DN-X29 (Br-2EPT) is a self-assembled monolayer (SAM) material constructed by a two-bromine substituted phenothiazine as functional moiety, a two-carbon alkyl chain as linker and a phosphonic acid unit as the anchoring group. The molecularly tailored SAM Br-2EPT enables an energetically well-aligned interface with the perovskite absorber film minimizing non-radiative interfacial recombination losses, thus dramatically improving charge extraction/transport and device performance, as well as the device durability.
This product is covered by patents of Helmholtz-Zentrum Berlin für Materialien und Energie GmbH in Germany and Kaunas University of Technology in Lithuania. Please contact us for further information.
DN-X30 (MPA-Ph-CPA) is a D-pi-A configured self-assembly monolayer material with a conjugated benzene moiety as linker, which is delicately designed to mitigate the insufficient hole-transport capability typically shown by the insulating alkyl linker-based SAMs. As an alternative to DN-X27, a phosphonic acid unit is attached to offer a stronger anchoring group to the substrates. With the extended conjugation, DN-X30 not only enhance charge transport but also stabilized the electron-rich MPA unit through charge delocalization.
DN-X31 (6PACz) is a carbazole-based molecule with phosphonic acid as the anchoring group that can form self-assembled monolayers (SAMs) on various oxides (FTO, ITO or flexible substrates). As an alternative to the bench-marking DN-X10 (Me-4PACz), DN-X31 with a longer alkyl chain will bring other SAM packing patterns and thereby generate new charge transport channels and mechanisms.
This product is covered by patents of Helmholtz-Zentrum Berlin für Materialien und Energie GmbH in Germany and Kaunas University of Technology in Lithuania. Please contact us for further information.

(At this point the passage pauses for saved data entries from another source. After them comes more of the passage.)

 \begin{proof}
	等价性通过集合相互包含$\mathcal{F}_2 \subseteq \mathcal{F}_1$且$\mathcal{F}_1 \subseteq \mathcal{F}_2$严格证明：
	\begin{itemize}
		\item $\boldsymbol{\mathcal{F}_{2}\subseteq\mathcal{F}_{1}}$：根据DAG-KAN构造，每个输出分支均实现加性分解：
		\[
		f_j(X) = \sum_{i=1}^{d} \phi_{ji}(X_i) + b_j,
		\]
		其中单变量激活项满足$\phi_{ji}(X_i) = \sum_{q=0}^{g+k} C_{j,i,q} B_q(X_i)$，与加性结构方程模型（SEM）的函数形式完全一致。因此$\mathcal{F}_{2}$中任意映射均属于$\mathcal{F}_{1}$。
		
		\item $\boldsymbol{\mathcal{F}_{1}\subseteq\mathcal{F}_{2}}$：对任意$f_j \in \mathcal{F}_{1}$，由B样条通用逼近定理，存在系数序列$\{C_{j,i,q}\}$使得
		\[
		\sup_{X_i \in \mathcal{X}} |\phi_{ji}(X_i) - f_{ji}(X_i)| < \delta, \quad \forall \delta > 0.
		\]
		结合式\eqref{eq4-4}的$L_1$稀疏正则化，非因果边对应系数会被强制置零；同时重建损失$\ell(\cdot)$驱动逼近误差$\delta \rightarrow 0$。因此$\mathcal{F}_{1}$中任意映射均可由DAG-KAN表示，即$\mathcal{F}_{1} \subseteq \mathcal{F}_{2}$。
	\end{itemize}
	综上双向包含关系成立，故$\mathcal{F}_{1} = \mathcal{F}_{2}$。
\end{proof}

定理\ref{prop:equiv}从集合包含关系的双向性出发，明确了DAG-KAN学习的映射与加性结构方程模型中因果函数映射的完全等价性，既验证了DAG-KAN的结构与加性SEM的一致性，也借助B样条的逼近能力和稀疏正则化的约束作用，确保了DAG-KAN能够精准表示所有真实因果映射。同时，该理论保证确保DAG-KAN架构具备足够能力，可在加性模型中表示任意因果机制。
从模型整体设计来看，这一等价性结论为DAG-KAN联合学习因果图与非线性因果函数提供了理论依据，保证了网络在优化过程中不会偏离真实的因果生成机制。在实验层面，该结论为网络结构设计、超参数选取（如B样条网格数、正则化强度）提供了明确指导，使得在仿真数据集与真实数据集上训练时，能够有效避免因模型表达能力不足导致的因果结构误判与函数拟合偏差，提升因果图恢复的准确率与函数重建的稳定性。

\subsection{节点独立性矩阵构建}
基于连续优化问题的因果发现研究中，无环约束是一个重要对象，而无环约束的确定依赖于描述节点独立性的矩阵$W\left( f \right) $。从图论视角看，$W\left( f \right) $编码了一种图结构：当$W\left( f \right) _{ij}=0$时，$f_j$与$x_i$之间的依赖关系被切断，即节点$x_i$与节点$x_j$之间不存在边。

DN-X32 (EADR03) is a self-assembly monolayer (SAM) material featuring a modified bulky carbazole as functional moiety. The attachment of two 1,3-dimethoxy benzene units onto the carbazole core give a good energy alignment with the perovskite absorber film, and at the same time enhances its solubility. EADR03 was validated to facilitate hole transport, block undesired back-donation of electrons, and to passivate surface defects when applied as hole-selective contact in solar cell devices.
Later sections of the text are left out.